§ **What you are asked to do**
Output the lines from the top of the entries below to the line with "a burden lifted.", both included, exactly and without pictures.

Saved entries:
○ ○ ○ ○ ○ ○ ○

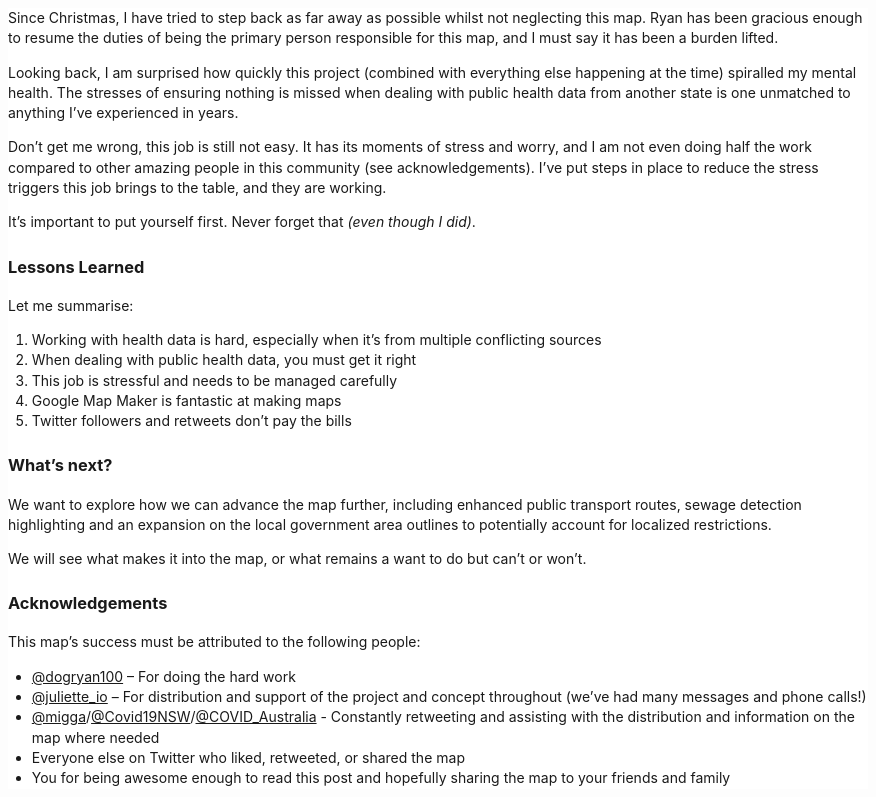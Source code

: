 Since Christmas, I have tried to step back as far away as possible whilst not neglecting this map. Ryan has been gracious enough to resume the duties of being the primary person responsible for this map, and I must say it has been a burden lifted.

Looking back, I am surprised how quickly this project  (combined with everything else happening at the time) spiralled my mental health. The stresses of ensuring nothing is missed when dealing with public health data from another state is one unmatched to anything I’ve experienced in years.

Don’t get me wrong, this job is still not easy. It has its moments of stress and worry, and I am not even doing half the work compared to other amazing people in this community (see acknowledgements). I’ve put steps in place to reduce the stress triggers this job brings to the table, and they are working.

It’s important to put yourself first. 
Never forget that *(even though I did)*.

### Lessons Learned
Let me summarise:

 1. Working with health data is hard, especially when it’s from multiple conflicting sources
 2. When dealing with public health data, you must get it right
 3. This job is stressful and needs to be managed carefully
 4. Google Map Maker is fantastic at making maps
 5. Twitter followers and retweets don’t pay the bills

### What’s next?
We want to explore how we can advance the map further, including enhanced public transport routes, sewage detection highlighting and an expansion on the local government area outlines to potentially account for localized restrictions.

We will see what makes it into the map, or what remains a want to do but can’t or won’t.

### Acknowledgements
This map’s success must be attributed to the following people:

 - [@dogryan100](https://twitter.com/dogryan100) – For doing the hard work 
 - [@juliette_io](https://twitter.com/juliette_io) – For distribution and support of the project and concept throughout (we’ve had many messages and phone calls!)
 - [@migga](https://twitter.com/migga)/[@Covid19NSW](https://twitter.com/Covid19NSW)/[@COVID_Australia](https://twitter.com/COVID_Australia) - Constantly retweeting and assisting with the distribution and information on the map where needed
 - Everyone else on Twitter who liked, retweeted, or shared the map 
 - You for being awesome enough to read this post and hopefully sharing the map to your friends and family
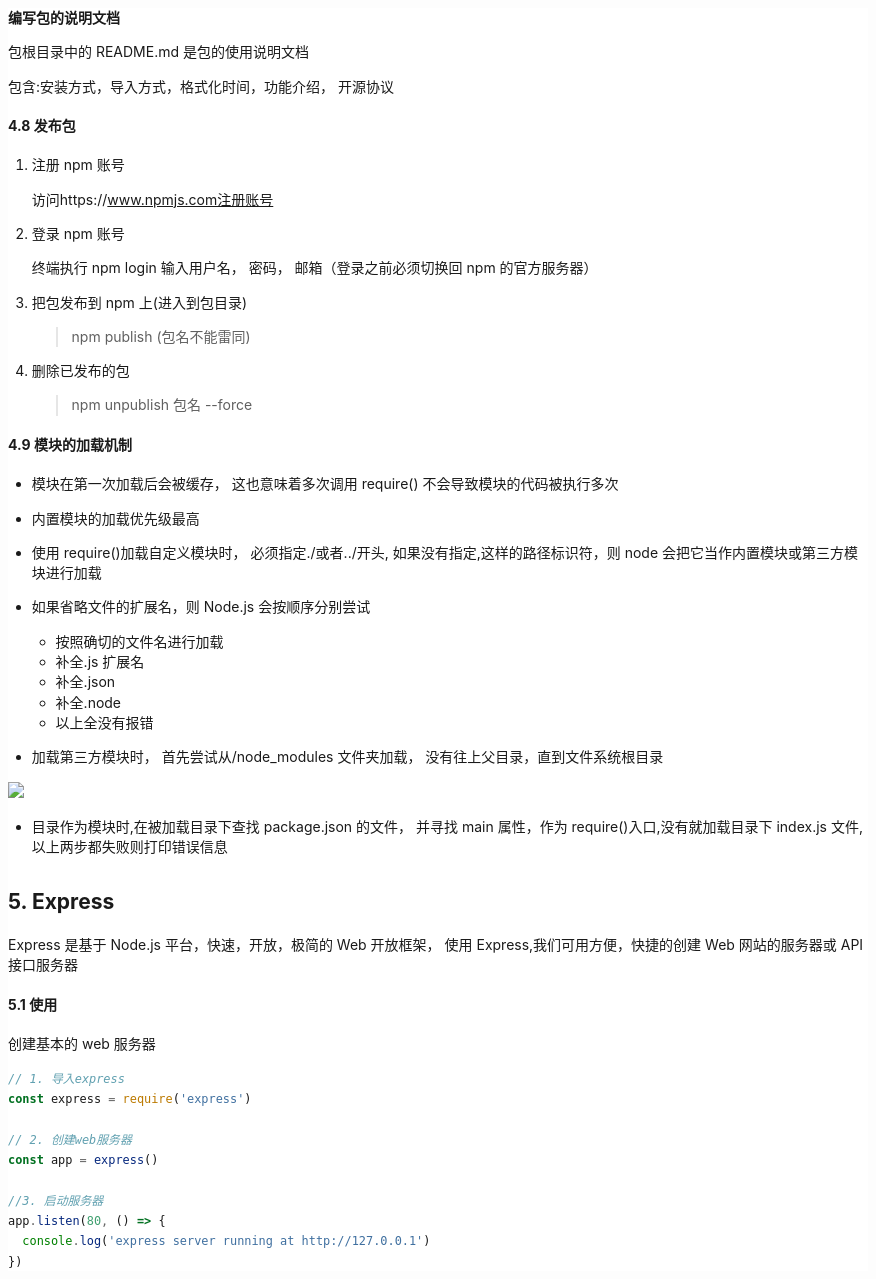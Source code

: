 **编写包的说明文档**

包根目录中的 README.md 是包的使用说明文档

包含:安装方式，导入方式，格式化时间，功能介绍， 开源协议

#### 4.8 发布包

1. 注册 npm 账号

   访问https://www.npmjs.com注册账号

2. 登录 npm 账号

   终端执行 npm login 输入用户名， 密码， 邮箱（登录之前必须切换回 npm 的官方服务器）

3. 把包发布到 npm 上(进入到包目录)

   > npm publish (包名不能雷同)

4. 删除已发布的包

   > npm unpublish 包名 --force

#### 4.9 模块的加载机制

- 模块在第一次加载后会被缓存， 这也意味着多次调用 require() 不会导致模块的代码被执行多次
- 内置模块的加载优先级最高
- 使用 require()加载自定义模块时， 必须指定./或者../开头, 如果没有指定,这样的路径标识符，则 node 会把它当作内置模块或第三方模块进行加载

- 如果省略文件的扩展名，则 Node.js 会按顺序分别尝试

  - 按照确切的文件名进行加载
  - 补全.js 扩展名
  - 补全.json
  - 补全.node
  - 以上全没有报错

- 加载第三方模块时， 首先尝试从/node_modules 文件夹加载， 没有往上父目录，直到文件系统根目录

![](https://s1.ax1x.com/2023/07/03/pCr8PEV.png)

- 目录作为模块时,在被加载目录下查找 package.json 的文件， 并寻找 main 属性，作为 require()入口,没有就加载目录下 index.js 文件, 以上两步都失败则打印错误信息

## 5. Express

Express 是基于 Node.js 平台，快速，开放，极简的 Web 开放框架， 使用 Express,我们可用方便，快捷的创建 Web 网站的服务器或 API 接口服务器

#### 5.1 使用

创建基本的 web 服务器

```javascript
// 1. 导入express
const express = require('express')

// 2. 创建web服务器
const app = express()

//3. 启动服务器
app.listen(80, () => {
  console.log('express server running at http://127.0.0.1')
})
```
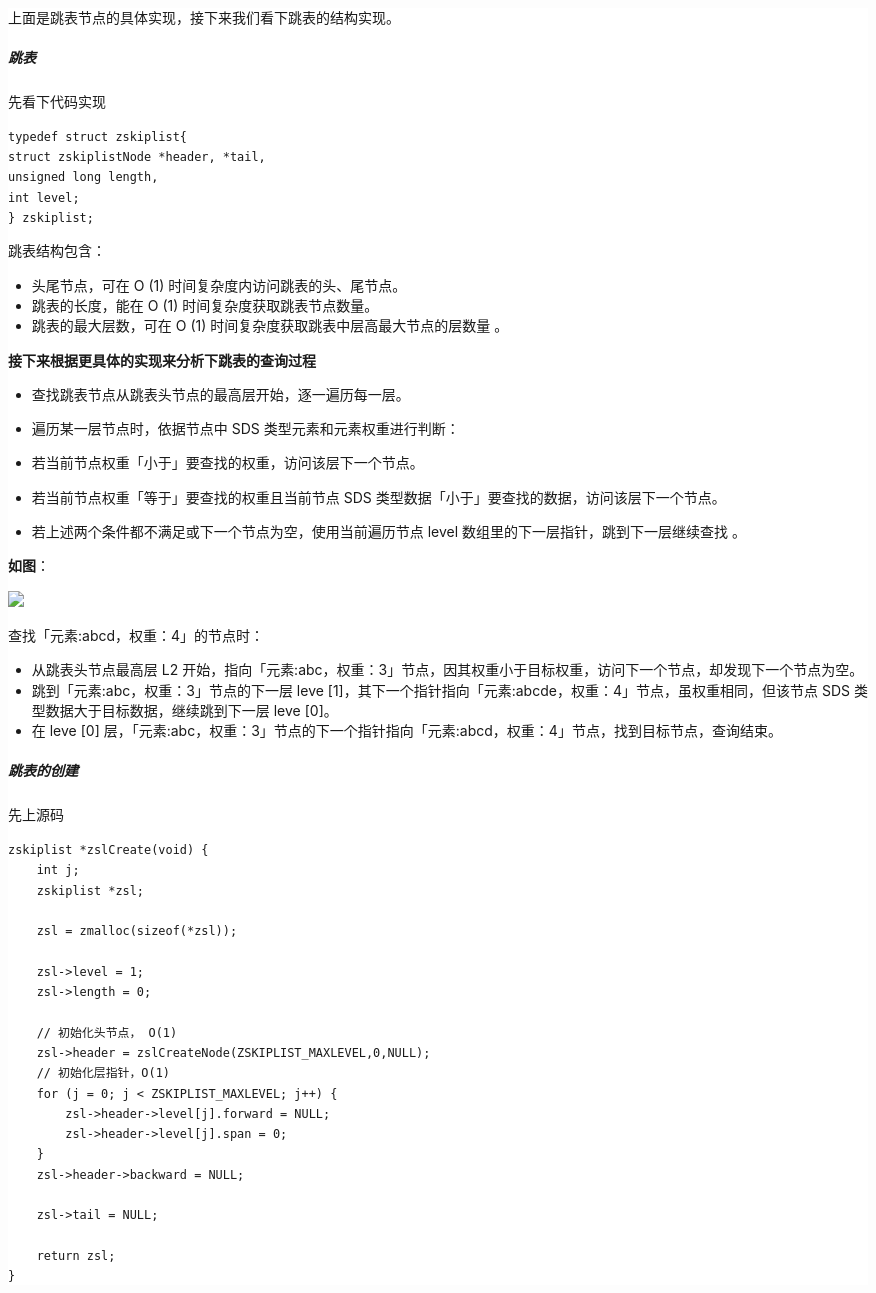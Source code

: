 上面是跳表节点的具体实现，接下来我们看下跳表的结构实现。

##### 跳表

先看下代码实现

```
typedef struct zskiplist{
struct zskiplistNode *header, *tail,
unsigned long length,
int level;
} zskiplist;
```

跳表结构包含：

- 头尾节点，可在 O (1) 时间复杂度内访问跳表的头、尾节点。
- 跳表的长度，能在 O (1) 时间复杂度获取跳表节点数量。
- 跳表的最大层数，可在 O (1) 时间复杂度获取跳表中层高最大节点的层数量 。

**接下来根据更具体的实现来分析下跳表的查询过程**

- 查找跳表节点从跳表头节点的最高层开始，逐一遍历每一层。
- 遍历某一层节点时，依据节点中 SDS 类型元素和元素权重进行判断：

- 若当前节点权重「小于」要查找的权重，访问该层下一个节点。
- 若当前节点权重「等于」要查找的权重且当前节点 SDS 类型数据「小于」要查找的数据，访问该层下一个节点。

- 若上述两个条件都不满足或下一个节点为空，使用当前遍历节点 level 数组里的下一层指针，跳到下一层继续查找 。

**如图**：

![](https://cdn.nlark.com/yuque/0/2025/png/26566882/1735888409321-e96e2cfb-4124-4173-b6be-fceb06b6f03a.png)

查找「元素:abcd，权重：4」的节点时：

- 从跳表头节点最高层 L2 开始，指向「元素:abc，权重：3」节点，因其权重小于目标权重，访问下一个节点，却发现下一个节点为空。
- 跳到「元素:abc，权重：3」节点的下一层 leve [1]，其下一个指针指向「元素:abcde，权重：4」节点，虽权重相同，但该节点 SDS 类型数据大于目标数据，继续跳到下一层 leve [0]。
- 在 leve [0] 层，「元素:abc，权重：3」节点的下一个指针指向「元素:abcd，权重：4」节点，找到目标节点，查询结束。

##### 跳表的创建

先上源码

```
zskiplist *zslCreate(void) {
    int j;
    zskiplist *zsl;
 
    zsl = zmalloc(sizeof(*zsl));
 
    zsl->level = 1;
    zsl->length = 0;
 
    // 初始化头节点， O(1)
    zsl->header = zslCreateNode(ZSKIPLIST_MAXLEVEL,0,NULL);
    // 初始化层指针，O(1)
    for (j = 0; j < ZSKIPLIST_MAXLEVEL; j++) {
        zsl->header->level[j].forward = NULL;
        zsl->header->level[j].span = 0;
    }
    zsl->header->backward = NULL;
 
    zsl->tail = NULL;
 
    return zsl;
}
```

○ ○ ○ ○ ○ ○ ○

§ **Response for this exercise**
Source code

: Since Christmas, I have tried to step back as far away as possible whilst not neglecting this map. Ryan has been gracious enough to resume the duties of being the primary person responsible for this map, and I must say it has been a burden lifted.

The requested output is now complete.